Goldsmith assumed that Baker would have counseled a less resolute response than Bush’s vow that Saddam’s aggression would be reversed, and he assumed also that Bush’s resoluteness was a consequence of the bracing company he was keeping. On the White House lawn before boarding the helicopter at the beginning of his trip to Aspen, Bush said ““we’re not discussing intervention [in the Gulf]. I’m not contemplating such action.’’ That was before the Iron Lady’s exhortation, delivered in Aspen: ““Remember, George, this is no time to go wobbly.''

The course of history certainly can be influenced by such contingencies, and perhaps it was then. And because Saddam Hussein has proved to be much more durable and dangerous than seemed likely in 1990, Bush’s entire conduct of the 1990-91 crisis has come under the shadow cast by his decision to end the war prematurely, before reaching Baghdad. However, the preponderance of evidence is that Bush, far from wobbling at the outset, drove the process that produced the coalition, the military buildup and victory.
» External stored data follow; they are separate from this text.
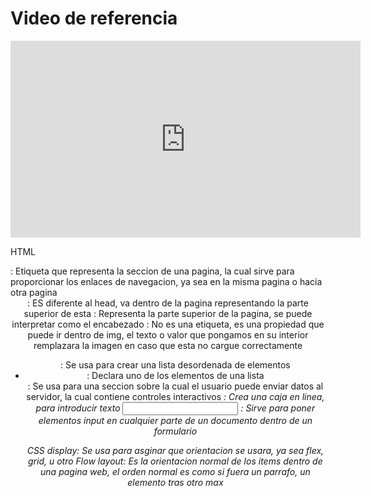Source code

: # Video de referencia

<iframe width="560" height="315" src="https://www.youtube.com/embed/oWmOqxIanjk?si=5-d7lzG1Y7dDdOUq" title="YouTube video player" frameborder="0" allow="accelerometer; autoplay; clipboard-write; encrypted-media; gyroscope; picture-in-picture; web-share" allowfullscreen></iframe>

HTML
<nav> : Etiqueta que representa la seccion de una pagina, la cual sirve para proporcionar los enlaces de navegacion, ya sea en la misma pagina o hacia otra pagina
<header> : ES diferente al head, va dentro de la pagina representando la parte superior de esta
<head> : Representa la parte superior de la pagina, se puede interpretar como el encabezado
<alt> : No es una etiqueta, es una propiedad que puede ir dentro de img, el texto o valor que pongamos en su interior remplazara la imagen en caso que esta no cargue correctamente
<ul> : Se usa para crear una lista desordenada de elementos
<li> : Declara uno de los elementos de una lista
<form> : Se usa para una seccion sobre la cual el usuario puede enviar datos al servidor, la cual contiene controles interactivos
<i> : Crea una caja en linea, para introducir texto
<input> : Sirve para poner elementos input  en cualquier parte de un documento dentro de un formulario

CSS
display: Se usa para asginar que orientacion se usara, ya sea flex, grid, u otro
Flow layout: Es la orientacion normal de los items dentro de una pagina web, el orden normal es como si fuera un parrafo, un elemento tras otro
max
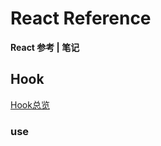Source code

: # React Reference

**React 参考 | 笔记**

## Hook

[Hook总览](https://zh-hans.react.dev/reference/react/hooks)

### use

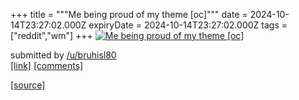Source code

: +++
title = """Me being proud of my theme [oc]"""
date = 2024-10-14T23:27:02.000Z
expiryDate = 2024-10-14T23:27:02.000Z
tags = ["reddit","wm"]
+++
[![Me being proud of my theme [oc]](https://preview.redd.it/l7s1wnvb3tud1.jpeg?width=320&crop=smart&auto=webp&s=87aed1cfc04fb1032412e0bc486552cdbd2487d0 "Me being proud of my theme [oc]")](https://www.reddit.com/r/unixporn/comments/1g3tvxt/me_being_proud_of_my_theme_oc/)

submitted by [/u/bruhisl80](https://www.reddit.com/user/bruhisl80)  
[\[link\]](https://i.redd.it/l7s1wnvb3tud1.jpeg) [\[comments\]](https://www.reddit.com/r/unixporn/comments/1g3tvxt/me_being_proud_of_my_theme_oc/)

[[source]](https://www.reddit.com/r/unixporn/comments/1g3tvxt/me_being_proud_of_my_theme_oc/)
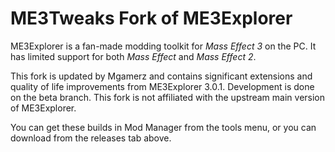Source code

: # ME3Tweaks Fork of ME3Explorer

ME3Explorer is a fan-made modding toolkit for _Mass Effect 3_ on the PC. It has limited support for both _Mass Effect_ and _Mass Effect 2_.

This fork is updated by Mgamerz and contains significant extensions and quality of life improvements from ME3Explorer 3.0.1. Development is done on the beta branch. This fork is not affiliated with the upstream main version of ME3Explorer.

You can get these builds in Mod Manager from the tools menu, or you can download from the releases tab above.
Bush was the last president from a generation of leaders shaped by military service in World War II and by experience with the most dangerous years of the Cold War. Bush was one of those leaders for whom foreign policy was the primary reason for entering public life. Today’s president was formed by the anti-military culture of the 1960s’ campuses, and has only intermittent interest in foreign policy.

As the dust settles from Clinton’s conduct of the most recent crisis with Iraq, it is prudent to prepare for the next one by considering the continuing consequences of the one big blemish on Bush’s conduct of the Gulf War: rarely, if ever, has there been such a contrast between the decisiveness of a military victory and the victor’s reluctance to press his advantage, militarily or politically.

The decision not to send the forces of the victorious coalition rolling to Baghdad to destroy Saddam’s regime looks today, more than ever, like a miscalculation. However, those who made it had serious reasons. The cobbling together of the coalition had been made possible by the minimal nature of the United Nations’ mandate, which authorized only the liberation of Kuwait. And even so, Bush barely won congressional compliance with that.

In 1991 the facile talk about installing in Iraq a ““MacArthur regency’’ of the sort that governed Japan presumed that there would have been an Iraq after Saddam’s repression had been shattered. The nation might have splintered, with Kurdish uprisings destabilizing Turkey and drawing Iran and Syria into feasting on Iraq’s cadaver. Today many people feel about Iraq the way a Frenchman felt about Germany in 1918: he so loved Germany, he wanted there to be many Germanys. But Bush was not wrong to be wary of regional chaos.

Today it is said that Saddam has been brought to heel and the U.N. inspection team can ““complete its job.’’ But if its job is to extinguish the threat of Iraqi weapons of mass destruction, that job cannot be finished until Saddam is. He will exploit any absence of restraints to enlarge–from scratch, if necessary–his arsenal of such weapons. That is a reasonable inference from the record.

The sanctions have cost him $100 billion in oil sales, which partially explains the decline of his conventional forces. David Wurmser, director of the Middle East program of the American Enterprise Institute, writing in The Wall Street Journal, says: ““Despite cruel penalties for desertion, about a third of the army is AWOL. Even among officers within the elite Republican Guard units, the AWOL rate is at least 17 percent.’’ For Saddam, everything is secondary to weapons of mass destruction.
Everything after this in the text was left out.